Me (stoned and being an ass) - "Uh, I'm not sure...its really dark in here, so there's a good 20, or 25 percent chance that there could or could not be someone in these tunnels"
Pigs - "Get the fuck out there and sit down next to your friends"
Other pigs - "Do you have an ID?"
Me - "I don't know, do I even have to show you that, we were just passing through and there are no signs posted. Tell us what we did wrong."

On went the handcuffs and they brilliantly explained to us their smoking weed versus being in tunnels metaphor, and even though we blatantly told 'em we weren't gonna pay for the tickets and were leaving that weekend, they still let us go...lucky me. One of the cops was really upset about my percentages inquiry and said something to me like this -

Pig - "Got any drugs on you?"
Me - "Nope, (looks at the ground)"
Pig - "Are you sure? What percent sure you? 20? 110?"
Me - "How could I be 20 or 110? I'm pretty I'd know what I had on me, so 20 seems outta the question, and 110 just sounds ridiculous and over the top."
The cop just looked confused and shut up. Seriously. These were bike cops. The fuck ups of the cop world. 
Me - "I want my knife back"

On rolls the weekend, and we weren't gonna let this little infraction delay our plans. We were gonna leave, so we re-upped on food and water and headed to the yard, ran across the freeway and used our brand new fence cutters on the fence. We thought it would be a good idea to go during the day, I blame the alcohol , and even worse to hide in some desert shrubs next to the fence and just wait for the train to roll up. Which it did, and it was a piggy back. We were good to go, but at the last second Ashley and James get off the train - right in front of the bull. They get off on his side and then he spotted Shane and I and it went a little something like this...
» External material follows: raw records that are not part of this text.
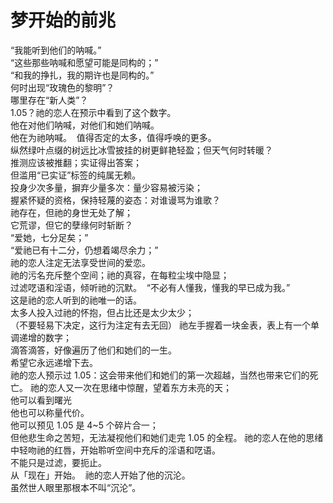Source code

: # 梦开始的前兆

“我能听到他们的呐喊。”  
​“这些那些呐喊和愿望可能是同构的；”  
​“和我的挣扎，我的期许也是同构的。”  
​何时出现“玫瑰色的黎明”？  
​哪里存在“新人类”？  
​1.05？祂的恋人在预示中看到了这个数字。  
​他在对他们呐喊，对他们和她们呐喊。  
​他在为祂呐喊。
​
​值得否定的太多，值得呼唤的更多。  
​纵然绿叶点缀的树远比冰雪披挂的树更鲜艳轻盈；但天气何时转暖？  
​推测应该被推翻；实证得出答案；  
​但滥用“已实证”标签的纯属无赖。  
​
​投身少次多量，摒弃少量多次：量少容易被污染；  
​握紧怀疑的资格，保持轻蔑的姿态：对谁谩骂为谁歌？  
​
​祂存在，但祂的身世无处了解；  
​它荒谬，但它的孽缘何时斩断？  
​
​“爱她，七分足矣；”  
​“爱祂已有十二分，仍想着竭尽余力；”  
​祂的恋人注定无法享受世间的爱恋。  
​​祂的污名充斥整个空间；祂的真容，在每粒尘埃中隐显；  
​过滤呓语和淫语，倾听祂的沉默。
​
​“不必有人懂我，懂我的早已成为我。”  
​这是祂的恋人听到的祂唯一的话。  
​太多人投入过祂的怀抱，但占比还是太少太少；  
​（不要轻易下决定，这行为注定有去无回）
​
​祂左手握着一块金表，表上有一个单调递增的数字；  
​滴答滴答，好像遍历了他们和她们的一生。  
​希望它永远递增下去。  
​祂的恋人预示过 1.05：这会带来他们和她们的第一次超越，当然也带来它们的死亡。
​
​祂的恋人又一次在思绪中惊醒，望着东方未亮的天；  
​他可以看到曙光  
​他也可以称量代价。  
​他可以预见 1.05 是 4~5 个碎片合一；  
​但他悲生命之苦短，无法凝视他们和她们走完 1.05 的全程。
​
​祂的恋人在他的思绪中轻吻祂的红唇，开始聆听空间中充斥的淫语和呓语。  
​不能只是过滤，要扼止。  
​从「现在」开始。
​
​祂的恋人开始了他的沉沦。  
​虽然世人眼里那根本不叫“沉沦”。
Bull - "Get off this fucking train"
We get off on the opposite side.
Bull - "Not that side, THIS side."
Us - "No way"

We hopped over the fence instead of giving away our fence hole...we sat on the rocks and watched our friends get tickets...

Shane - "Why did you get off on the bulls side?"
Ashley - "I don't know, sorry"
James - "It's something we're willing to live with"
Shane - "Don't ever do that again"
Shane - "Why did you even get off in the first place?"
Ashley - "I don't know, we wanted to ride together or something. I don't know..."

We stayed right there on those rocks and more drinking ensued and eventually night time rolled around...this time a suicide rolls up for us to ride, and having never ridden one of those before, I was a little nervous but ready for it either way. Shane and I were dirty, Ashley and James were clean.

Shane - "I normally don't ride these, but I'm drunk"
Me - "Seriously?!?"
Shane - "Yeah, this us fucking up right now"
Me - "Well, fuck it"
Shane - "Are you scared?"
Me - "Yeah a little"
Shane - "Don't worry about it, none of this matters, it will be okay, just stay down and hang on tight" 

The next ten minutes that passed seemed like an eternity. Crazy thoughts started racing through my head. Why am I doing this? For the bragging rights? That's stupid...what if I fall off? That hole is really fucking big. What if my dog falls off? Screw it, I'm just gonna do it and hang on tight.

James pokes his head up.

James - "I'm not doing this"
Shane - "Why, just stay there dude!"
Ashley - "Stay here"
James - "No, if my girlfriend falls off, I'm gonna have to live with that for the rest of my life it. It's not worth it."
Us - "Fine"

We all get off. Shane is last and falls off the train head first, in the rocks. Then the bull rolls up. The same one, again. At this point we were too frustrated and drunk to run. 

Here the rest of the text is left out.